Ratings26
Average rating4
Mongrels is a more challenging book than I expected. Much like its characters - an unconventional family of migrant werewolves - it bucks rules and devices that one would typically come to expect in a novel. And yet, by the end I was, to my surprise, really satisfied. The ending stayed with me, occupied my mind after I put it down. I'm not sure how that makes me feel about the novel as a whole though.

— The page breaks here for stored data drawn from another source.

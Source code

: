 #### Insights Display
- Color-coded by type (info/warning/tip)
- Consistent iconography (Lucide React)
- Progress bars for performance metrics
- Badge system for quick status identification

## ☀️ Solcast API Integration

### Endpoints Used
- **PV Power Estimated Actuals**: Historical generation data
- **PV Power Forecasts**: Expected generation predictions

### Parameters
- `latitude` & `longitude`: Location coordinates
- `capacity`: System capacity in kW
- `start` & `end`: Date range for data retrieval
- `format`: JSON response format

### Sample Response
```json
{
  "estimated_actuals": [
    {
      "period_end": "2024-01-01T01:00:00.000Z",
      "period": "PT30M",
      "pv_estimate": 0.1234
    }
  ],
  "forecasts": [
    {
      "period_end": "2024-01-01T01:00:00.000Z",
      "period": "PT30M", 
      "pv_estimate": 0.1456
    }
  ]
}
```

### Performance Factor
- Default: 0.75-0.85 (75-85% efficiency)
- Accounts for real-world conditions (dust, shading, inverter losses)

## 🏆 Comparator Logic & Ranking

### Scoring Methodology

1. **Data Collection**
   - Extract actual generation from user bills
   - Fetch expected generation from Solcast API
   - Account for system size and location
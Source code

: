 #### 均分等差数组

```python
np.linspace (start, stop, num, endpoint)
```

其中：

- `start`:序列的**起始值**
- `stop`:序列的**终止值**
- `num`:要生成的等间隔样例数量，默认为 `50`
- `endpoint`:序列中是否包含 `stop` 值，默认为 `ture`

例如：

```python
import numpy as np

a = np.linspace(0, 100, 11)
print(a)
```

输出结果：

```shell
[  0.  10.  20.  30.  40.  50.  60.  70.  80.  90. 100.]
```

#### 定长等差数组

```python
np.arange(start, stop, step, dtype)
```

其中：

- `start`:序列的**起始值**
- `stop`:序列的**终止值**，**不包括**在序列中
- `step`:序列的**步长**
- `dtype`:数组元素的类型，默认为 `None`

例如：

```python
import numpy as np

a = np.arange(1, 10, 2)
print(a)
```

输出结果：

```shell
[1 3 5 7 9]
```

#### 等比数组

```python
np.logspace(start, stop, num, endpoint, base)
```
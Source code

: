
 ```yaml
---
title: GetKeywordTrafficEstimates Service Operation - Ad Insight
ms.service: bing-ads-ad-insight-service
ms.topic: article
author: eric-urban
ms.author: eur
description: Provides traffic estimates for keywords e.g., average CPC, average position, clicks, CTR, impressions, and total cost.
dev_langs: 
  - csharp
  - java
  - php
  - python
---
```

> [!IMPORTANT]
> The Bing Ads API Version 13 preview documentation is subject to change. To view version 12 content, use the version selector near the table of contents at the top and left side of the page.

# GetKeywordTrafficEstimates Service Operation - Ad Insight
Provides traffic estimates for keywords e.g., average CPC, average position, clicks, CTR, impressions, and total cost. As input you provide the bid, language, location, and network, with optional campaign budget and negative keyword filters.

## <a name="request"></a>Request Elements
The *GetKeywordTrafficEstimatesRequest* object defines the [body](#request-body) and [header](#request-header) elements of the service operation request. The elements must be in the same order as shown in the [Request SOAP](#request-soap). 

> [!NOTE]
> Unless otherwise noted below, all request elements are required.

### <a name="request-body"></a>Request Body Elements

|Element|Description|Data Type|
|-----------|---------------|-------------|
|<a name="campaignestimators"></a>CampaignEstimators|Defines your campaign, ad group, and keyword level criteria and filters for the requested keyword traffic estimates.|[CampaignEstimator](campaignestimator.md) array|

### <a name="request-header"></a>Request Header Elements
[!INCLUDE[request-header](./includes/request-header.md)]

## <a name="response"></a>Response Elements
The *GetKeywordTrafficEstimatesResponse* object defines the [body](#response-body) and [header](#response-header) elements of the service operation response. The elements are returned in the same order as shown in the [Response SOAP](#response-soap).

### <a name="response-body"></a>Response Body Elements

I'm in the process of revising a novel - or figuring out how to revise a novel that I've already revised four or five times, and now I'm starting to wonder if I've just outgrown it - and as such I'm absorbing tons of storytelling advice. How to introduce conflict, how to administer background information, how to build your character. This book does its damnedest to defy every single one of those rules. We flash back and forth between past and present constantly, between someone telling a yarn and someone giving you vital information, all while you're trying to parse through the doublespeak of werewolves attempting to pass through the world unnoticed while refusing to conform to anything resembling a normal life. There isn't an ordinary trajectory - aside from the narrator's ongoing question of whether he is truly or werewolf or not, there isn't a central conflict. The conflict is survival, its constantly learning, its trying to scrape by day after day and wondering whether its better to stay human or go wolf.
I'm not going to tell you that all those strange pieces come together, because they don't, not exactly. But Jones does know how to end a book, and you get an answer not only to the question you were asking, but maybe a good reason for it took the journey it did in order to get there. Nothing is handed to you though. I'm not going to lie, I struggled to stay engaged through a lot of this book, and it wasn't until those last 80 pages or so that I got into it. But I liked that ending a lot, and I liked the feeling it left me with, even though the rest of the book left me feeling kind of icky and sad. This is one of those 3.5 star books that I have a hard time defining (funny how I never want ask for a 4.5 or a 2.5, its always the tricky point between “liked it” and “really liked it” that gets me stuck). I think is extremely effective for what's its trying to do, but not as entertaining of a read as I would have liked.